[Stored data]
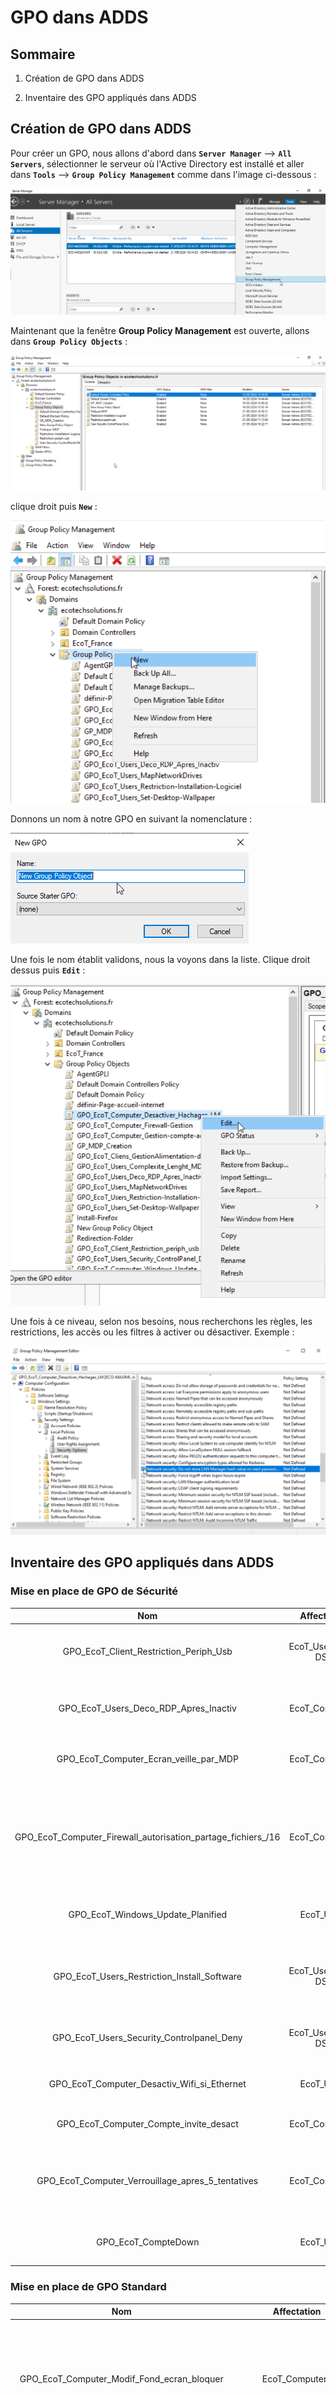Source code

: # GPO dans ADDS

## Sommaire

1) Création de GPO dans ADDS

2) Inventaire des GPO appliqués dans ADDS

## Création de GPO dans ADDS

Pour créer un GPO, nous allons d'abord dans **`Server Manager`** --> **`All Servers`**, 
sélectionner le serveur où l'Active Directory est installé et aller dans **`Tools`** --> **`Group Policy Management`** 
comme dans l'image ci-dessous :

![GPO](/S11/ressource/GPO/Serv_Manag_TOOLS.png)

Maintenant que la fenêtre **Group Policy Management** est ouverte, allons dans **`Group Policy Objects`** : 

![GPO](/S11/ressource/GPO/Group_Policy_Management_interface.png)

clique droit puis **`New`** :

![GPO](/S11/ressource/GPO/New_GPO.png)

Donnons un nom à notre GPO en suivant la nomenclature :

![](/S11/ressource/GPO/New_Name_GPO.png)

Une fois le nom établit validons, nous la voyons dans la liste. Clique droit dessus puis **`Edit`** :

![](/S11/ressource/GPO/Edit_GPO.png)

Une fois à ce niveau, selon nos besoins, nous recherchons les règles, les restrictions, les accès ou les filtres à activer ou désactiver. Exemple :

![](/S11/ressource/GPO/Navig_Rule_for_GPO.png)

## Inventaire des GPO appliqués dans ADDS

### Mise en place de GPO de Sécurité

|Nom|Affectation|Description|
|:-:|:-:|:-:|
|GPO_EcoT_Client_Restriction_Periph_Usb|EcoT_Users(Sauf DSI)|Bloquer tous les périphériques de stockage USB|
|GPO_EcoT_Users_Deco_RDP_Apres_Inactiv|EcoT_Computers|Déconnecte le bureau a distance après 5min d'inactivité|
|GPO_EcoT_Computer_Ecran_veille_par_MDP|EcoT_Computers|Après 5 min d'inactivité l'écran se vérouille|
|GPO_EcoT_Computer_Firewall_autorisation_partage_fichiers_/16 |EcoT_Computers|Autoriser l'exception de partage de fichiers entrants et d'imprimantes provenant des adresses IP du sous-réseau 10.10.0.0/16|
|GPO_EcoT_Windows_Update_Planified|EcoT_Users|Lancement des mises à jour les samedi a 3:00 heures|
|GPO_EcoT_Users_Restriction_Install_Software|EcoT_Users(Sauf DSI)|Bloquer des programmes et empêcher l’installation de logiciels(Sauf administrateurs local)|
|GPO_EcoT_Users_Security_Controlpanel_Deny|EcoT_Users(Sauf DSI)|Restriction d'accès au panneau de configuration|
|GPO_EcoT_Computer_Desactiv_Wifi_si_Ethernet|EcoT_Users|Désactiver le WiFi lorsque le câble Ethernet est connecté|
|GPO_EcoT_Computer_Compte_invite_desact|EcoT_Computers|Désactivation du compte invité|
|GPO_EcoT_Computer_Verrouillage_apres_5_tentatives|EcoT_Computers|Verrouillage du comptes pendant 10 minutes après 5 tentatives de connexions ratées|
|GPO_EcoT_CompteDown|EcoT_Users|Désactiver les comptes qui sont dans l'OU CompteDown |

### Mise en place de GPO Standard

|Nom|Affectation|Description|
|:-:|:-:|:-:|
|GPO_EcoT_Computer_Modif_Fond_ecran_bloquer|EcoT_Computers|Empêcher la modification de l'arrière-plan du menu démarrer, ainsi que l'image de l'écran de verrouillage et d'ouverture de session|
|GPO_EcoT_Computer_Message_Bienvenue|EcoT_Computers| Message de bienvenu pour les utilisateurs essayant de se connecter|
|GPO_EcoT_Computer_Gestion_Alimentation_disk|EcoT_Computers|Arrêt du disque dur après des périodes d'inactivité|
|GPO_EcoT_Computer_définir_page_Accueil_internet|EcoT_Computers|Définir www.google.fr comme page d'accueil par defaut sur EDGE|
|GPO_EcoT_Computer_Gestion_Alim_Haute_perfo|EcoT_Users(Developpement)|Maximisation de la puissance de traitement|
|GPO_EcoT_Computer_Install_Firefox|EcoT_Computers|Installation de Firefox|
|GPO_EcoT_Computer_Install_Putty|EcoT_Computers|Installation de Putty|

• [PROBLEM TO WORK ON]: Here the output must be the lines above from the line with "### Mise en place de GPO de Sécurité" to the line with "l'écran se vérouille|", both included, duplicated word for word and nothing else.

• [RESULT OF THIS TASK]:
### Mise en place de GPO de Sécurité

|Nom|Affectation|Description|
|:-:|:-:|:-:|
|GPO_EcoT_Client_Restriction_Periph_Usb|EcoT_Users(Sauf DSI)|Bloquer tous les périphériques de stockage USB|
|GPO_EcoT_Users_Deco_RDP_Apres_Inactiv|EcoT_Computers|Déconnecte le bureau a distance après 5min d'inactivité|
|GPO_EcoT_Computer_Ecran_veille_par_MDP|EcoT_Computers|Après 5 min d'inactivité l'écran se vérouille|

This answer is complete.